#### Work required:
Repeat what the lines below say, word for word, and skip every image.

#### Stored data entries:
☆ ☆ ☆ ☆ ☆ ☆ ☆

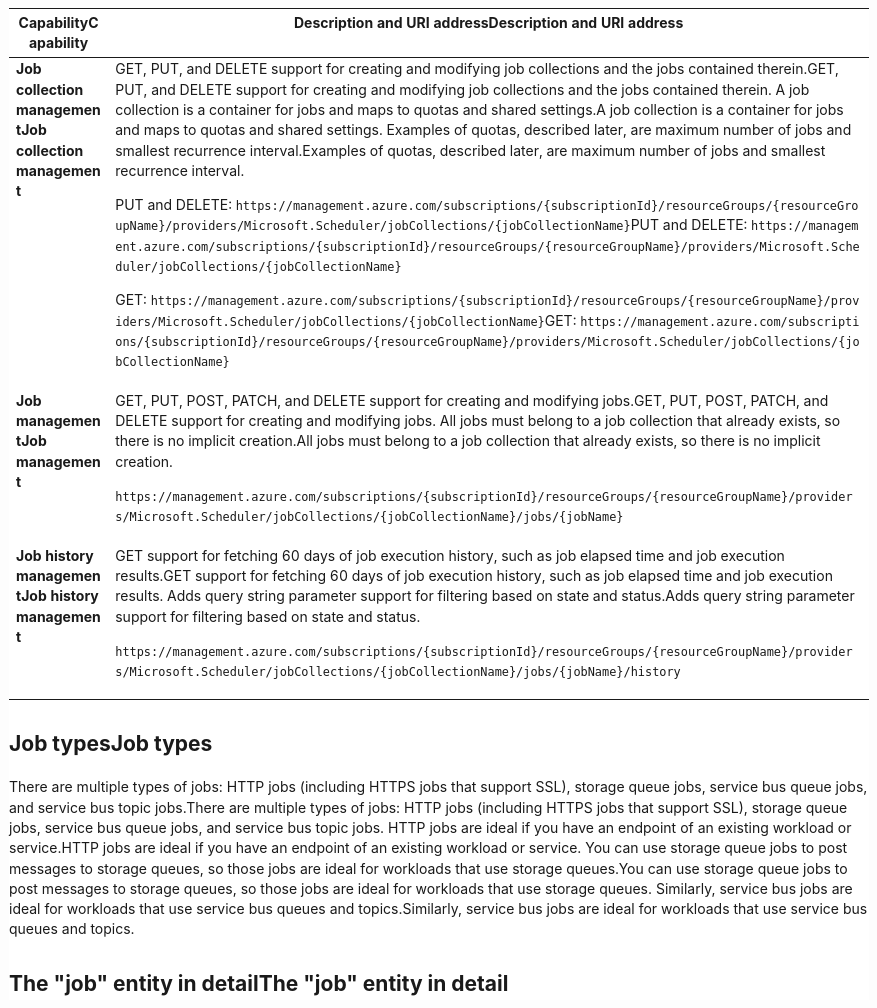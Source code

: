 | <span data-ttu-id="3565d-123">Capability</span><span class="sxs-lookup"><span data-stu-id="3565d-123">Capability</span></span> | <span data-ttu-id="3565d-124">Description and URI address</span><span class="sxs-lookup"><span data-stu-id="3565d-124">Description and URI address</span></span> |
| --- | --- |
| <span data-ttu-id="3565d-125">**Job collection management**</span><span class="sxs-lookup"><span data-stu-id="3565d-125">**Job collection management**</span></span> |<span data-ttu-id="3565d-126">GET, PUT, and DELETE support for creating and modifying job collections and the jobs contained therein.</span><span class="sxs-lookup"><span data-stu-id="3565d-126">GET, PUT, and DELETE support for creating and modifying job collections and the jobs contained therein.</span></span> <span data-ttu-id="3565d-127">A job collection is a container for jobs and maps to quotas and shared settings.</span><span class="sxs-lookup"><span data-stu-id="3565d-127">A job collection is a container for jobs and maps to quotas and shared settings.</span></span> <span data-ttu-id="3565d-128">Examples of quotas, described later, are maximum number of jobs and smallest recurrence interval.</span><span class="sxs-lookup"><span data-stu-id="3565d-128">Examples of quotas, described later, are maximum number of jobs and smallest recurrence interval.</span></span> <p><span data-ttu-id="3565d-129">PUT and DELETE: `https://management.azure.com/subscriptions/{subscriptionId}/resourceGroups/{resourceGroupName}/providers/Microsoft.Scheduler/jobCollections/{jobCollectionName}`</span><span class="sxs-lookup"><span data-stu-id="3565d-129">PUT and DELETE: `https://management.azure.com/subscriptions/{subscriptionId}/resourceGroups/{resourceGroupName}/providers/Microsoft.Scheduler/jobCollections/{jobCollectionName}`</span></span></p><p><span data-ttu-id="3565d-130">GET: `https://management.azure.com/subscriptions/{subscriptionId}/resourceGroups/{resourceGroupName}/providers/Microsoft.Scheduler/jobCollections/{jobCollectionName}`</span><span class="sxs-lookup"><span data-stu-id="3565d-130">GET: `https://management.azure.com/subscriptions/{subscriptionId}/resourceGroups/{resourceGroupName}/providers/Microsoft.Scheduler/jobCollections/{jobCollectionName}`</span></span></p> |
| <span data-ttu-id="3565d-131">**Job management**</span><span class="sxs-lookup"><span data-stu-id="3565d-131">**Job management**</span></span> |<span data-ttu-id="3565d-132">GET, PUT, POST, PATCH, and DELETE support for creating and modifying jobs.</span><span class="sxs-lookup"><span data-stu-id="3565d-132">GET, PUT, POST, PATCH, and DELETE support for creating and modifying jobs.</span></span> <span data-ttu-id="3565d-133">All jobs must belong to a job collection that already exists, so there is no implicit creation.</span><span class="sxs-lookup"><span data-stu-id="3565d-133">All jobs must belong to a job collection that already exists, so there is no implicit creation.</span></span> <p>`https://management.azure.com/subscriptions/{subscriptionId}/resourceGroups/{resourceGroupName}/providers/Microsoft.Scheduler/jobCollections/{jobCollectionName}/jobs/{jobName}`</p> |
| <span data-ttu-id="3565d-134">**Job history management**</span><span class="sxs-lookup"><span data-stu-id="3565d-134">**Job history management**</span></span> |<span data-ttu-id="3565d-135">GET support for fetching 60 days of job execution history, such as job elapsed time and job execution results.</span><span class="sxs-lookup"><span data-stu-id="3565d-135">GET support for fetching 60 days of job execution history, such as job elapsed time and job execution results.</span></span> <span data-ttu-id="3565d-136">Adds query string parameter support for filtering based on state and status.</span><span class="sxs-lookup"><span data-stu-id="3565d-136">Adds query string parameter support for filtering based on state and status.</span></span> <P>`https://management.azure.com/subscriptions/{subscriptionId}/resourceGroups/{resourceGroupName}/providers/Microsoft.Scheduler/jobCollections/{jobCollectionName}/jobs/{jobName}/history`</p> |

## <a name="job-types"></a><span data-ttu-id="3565d-137">Job types</span><span class="sxs-lookup"><span data-stu-id="3565d-137">Job types</span></span>
<span data-ttu-id="3565d-138">There are multiple types of jobs: HTTP jobs (including HTTPS jobs that support SSL), storage queue jobs, service bus queue jobs, and service bus topic jobs.</span><span class="sxs-lookup"><span data-stu-id="3565d-138">There are multiple types of jobs: HTTP jobs (including HTTPS jobs that support SSL), storage queue jobs, service bus queue jobs, and service bus topic jobs.</span></span> <span data-ttu-id="3565d-139">HTTP jobs are ideal if you have an endpoint of an existing workload or service.</span><span class="sxs-lookup"><span data-stu-id="3565d-139">HTTP jobs are ideal if you have an endpoint of an existing workload or service.</span></span> <span data-ttu-id="3565d-140">You can use storage queue jobs to post messages to storage queues, so those jobs are ideal for workloads that use storage queues.</span><span class="sxs-lookup"><span data-stu-id="3565d-140">You can use storage queue jobs to post messages to storage queues, so those jobs are ideal for workloads that use storage queues.</span></span> <span data-ttu-id="3565d-141">Similarly, service bus jobs are ideal for workloads that use service bus queues and topics.</span><span class="sxs-lookup"><span data-stu-id="3565d-141">Similarly, service bus jobs are ideal for workloads that use service bus queues and topics.</span></span>

## <a name="the-job-entity-in-detail"></a><span data-ttu-id="3565d-142">The "job" entity in detail</span><span class="sxs-lookup"><span data-stu-id="3565d-142">The "job" entity in detail</span></span>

☆ ☆ ☆ ☆ ☆ ☆ ☆

#### Answer to this task:
Source code

: | <span data-ttu-id="3565d-123">Capability</span><span class="sxs-lookup"><span data-stu-id="3565d-123">Capability</span></span> | <span data-ttu-id="3565d-124">Description and URI address</span><span class="sxs-lookup"><span data-stu-id="3565d-124">Description and URI address</span></span> |
| --- | --- |
| <span data-ttu-id="3565d-125">**Job collection management**</span><span class="sxs-lookup"><span data-stu-id="3565d-125">**Job collection management**</span></span> |<span data-ttu-id="3565d-126">GET, PUT, and DELETE support for creating and modifying job collections and the jobs contained therein.</span><span class="sxs-lookup"><span data-stu-id="3565d-126">GET, PUT, and DELETE support for creating and modifying job collections and the jobs contained therein.</span></span> <span data-ttu-id="3565d-127">A job collection is a container for jobs and maps to quotas and shared settings.</span><span class="sxs-lookup"><span data-stu-id="3565d-127">A job collection is a container for jobs and maps to quotas and shared settings.</span></span> <span data-ttu-id="3565d-128">Examples of quotas, described later, are maximum number of jobs and smallest recurrence interval.</span><span class="sxs-lookup"><span data-stu-id="3565d-128">Examples of quotas, described later, are maximum number of jobs and smallest recurrence interval.</span></span> <p><span data-ttu-id="3565d-129">PUT and DELETE: `https://management.azure.com/subscriptions/{subscriptionId}/resourceGroups/{resourceGroupName}/providers/Microsoft.Scheduler/jobCollections/{jobCollectionName}`</span><span class="sxs-lookup"><span data-stu-id="3565d-129">PUT and DELETE: `https://management.azure.com/subscriptions/{subscriptionId}/resourceGroups/{resourceGroupName}/providers/Microsoft.Scheduler/jobCollections/{jobCollectionName}`</span></span></p><p><span data-ttu-id="3565d-130">GET: `https://management.azure.com/subscriptions/{subscriptionId}/resourceGroups/{resourceGroupName}/providers/Microsoft.Scheduler/jobCollections/{jobCollectionName}`</span><span class="sxs-lookup"><span data-stu-id="3565d-130">GET: `https://management.azure.com/subscriptions/{subscriptionId}/resourceGroups/{resourceGroupName}/providers/Microsoft.Scheduler/jobCollections/{jobCollectionName}`</span></span></p> |
| <span data-ttu-id="3565d-131">**Job management**</span><span class="sxs-lookup"><span data-stu-id="3565d-131">**Job management**</span></span> |<span data-ttu-id="3565d-132">GET, PUT, POST, PATCH, and DELETE support for creating and modifying jobs.</span><span class="sxs-lookup"><span data-stu-id="3565d-132">GET, PUT, POST, PATCH, and DELETE support for creating and modifying jobs.</span></span> <span data-ttu-id="3565d-133">All jobs must belong to a job collection that already exists, so there is no implicit creation.</span><span class="sxs-lookup"><span data-stu-id="3565d-133">All jobs must belong to a job collection that already exists, so there is no implicit creation.</span></span> <p>`https://management.azure.com/subscriptions/{subscriptionId}/resourceGroups/{resourceGroupName}/providers/Microsoft.Scheduler/jobCollections/{jobCollectionName}/jobs/{jobName}`</p> |
| <span data-ttu-id="3565d-134">**Job history management**</span><span class="sxs-lookup"><span data-stu-id="3565d-134">**Job history management**</span></span> |<span data-ttu-id="3565d-135">GET support for fetching 60 days of job execution history, such as job elapsed time and job execution results.</span><span class="sxs-lookup"><span data-stu-id="3565d-135">GET support for fetching 60 days of job execution history, such as job elapsed time and job execution results.</span></span> <span data-ttu-id="3565d-136">Adds query string parameter support for filtering based on state and status.</span><span class="sxs-lookup"><span data-stu-id="3565d-136">Adds query string parameter support for filtering based on state and status.</span></span> <P>`https://management.azure.com/subscriptions/{subscriptionId}/resourceGroups/{resourceGroupName}/providers/Microsoft.Scheduler/jobCollections/{jobCollectionName}/jobs/{jobName}/history`</p> |

## <a name="job-types"></a><span data-ttu-id="3565d-137">Job types</span><span class="sxs-lookup"><span data-stu-id="3565d-137">Job types</span></span>
<span data-ttu-id="3565d-138">There are multiple types of jobs: HTTP jobs (including HTTPS jobs that support SSL), storage queue jobs, service bus queue jobs, and service bus topic jobs.</span><span class="sxs-lookup"><span data-stu-id="3565d-138">There are multiple types of jobs: HTTP jobs (including HTTPS jobs that support SSL), storage queue jobs, service bus queue jobs, and service bus topic jobs.</span></span> <span data-ttu-id="3565d-139">HTTP jobs are ideal if you have an endpoint of an existing workload or service.</span><span class="sxs-lookup"><span data-stu-id="3565d-139">HTTP jobs are ideal if you have an endpoint of an existing workload or service.</span></span> <span data-ttu-id="3565d-140">You can use storage queue jobs to post messages to storage queues, so those jobs are ideal for workloads that use storage queues.</span><span class="sxs-lookup"><span data-stu-id="3565d-140">You can use storage queue jobs to post messages to storage queues, so those jobs are ideal for workloads that use storage queues.</span></span> <span data-ttu-id="3565d-141">Similarly, service bus jobs are ideal for workloads that use service bus queues and topics.</span><span class="sxs-lookup"><span data-stu-id="3565d-141">Similarly, service bus jobs are ideal for workloads that use service bus queues and topics.</span></span>

## <a name="the-job-entity-in-detail"></a><span data-ttu-id="3565d-142">The "job" entity in detail</span><span class="sxs-lookup"><span data-stu-id="3565d-142">The "job" entity in detail</span></span>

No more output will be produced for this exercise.